Your goal >>
In the data below, which lines hold "images"? Copy every one.

Given data section start

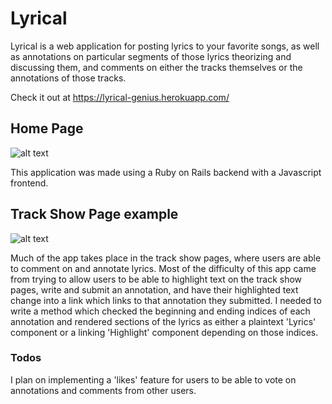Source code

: # Lyrical

Lyrical is a web application for posting lyrics to your favorite songs, as well as annotations on particular segments of those lyrics theorizing and discussing them, and comments on either the tracks themselves or the annotations of those tracks.

Check it out at https://lyrical-genius.herokuapp.com/

## Home Page
![alt text](https://github.com/Raynor49/Lyrical/blob/master/app/assets/images/Screen%20Shot%202018-03-18%20at%205.27.56%20PM.png)

This application was made using a Ruby on Rails backend with a Javascript frontend.

## Track Show Page example
![alt text](https://github.com/Raynor49/Lyrical/blob/master/app/assets/images/Screen%20Shot%202018-03-18%20at%205.42.07%20PM.png)

Much of the app takes place in the track show pages, where users are able to comment on and annotate lyrics. Most of the difficulty of this app came from trying to allow users to be able to highlight text on the track show pages, write and submit an annotation, and have their highlighted text change into a link which links to that annotation they submitted. I needed to write a method which checked the beginning and ending indices of each annotation and rendered sections of the lyrics as either a plaintext 'Lyrics' component or a linking 'Highlight' component depending on those indices.

### Todos
I plan on implementing a 'likes' feature for users to be able to vote on annotations and comments from other users.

Given data section end

Task solution >>
![alt text](https://github.com/Raynor49/Lyrical/blob/master/app/assets/images/Screen%20Shot%202018-03-18%20at%205.27.56%20PM.png)
![alt text](https://github.com/Raynor49/Lyrical/blob/master/app/assets/images/Screen%20Shot%202018-03-18%20at%205.42.07%20PM.png)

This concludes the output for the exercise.